[Work order]:
Every line with "require" in it should be copied from the data.

[Data supplied]:
-- Opening Marker --

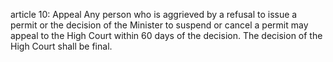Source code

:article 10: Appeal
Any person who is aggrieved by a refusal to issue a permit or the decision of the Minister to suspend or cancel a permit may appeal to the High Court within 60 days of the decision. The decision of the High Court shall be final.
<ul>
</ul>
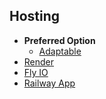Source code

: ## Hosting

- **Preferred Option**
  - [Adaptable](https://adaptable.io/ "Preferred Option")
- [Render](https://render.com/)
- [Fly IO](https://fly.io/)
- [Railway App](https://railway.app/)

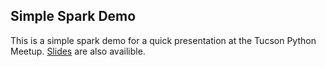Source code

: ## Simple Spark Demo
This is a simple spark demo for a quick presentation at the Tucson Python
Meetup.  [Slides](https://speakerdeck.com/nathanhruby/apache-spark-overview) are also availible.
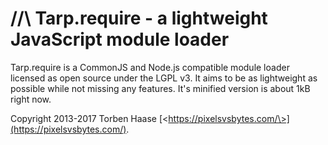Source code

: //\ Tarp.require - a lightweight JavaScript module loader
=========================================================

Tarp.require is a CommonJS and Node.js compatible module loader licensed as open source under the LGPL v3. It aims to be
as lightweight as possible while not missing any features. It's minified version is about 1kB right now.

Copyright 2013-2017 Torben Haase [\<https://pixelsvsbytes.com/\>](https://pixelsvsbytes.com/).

-- Closing Marker --

[Answer area]:
: //\ Tarp.require - a lightweight JavaScript module loader
Tarp.require is a CommonJS and Node.js compatible module loader licensed as open source under the LGPL v3. It aims to be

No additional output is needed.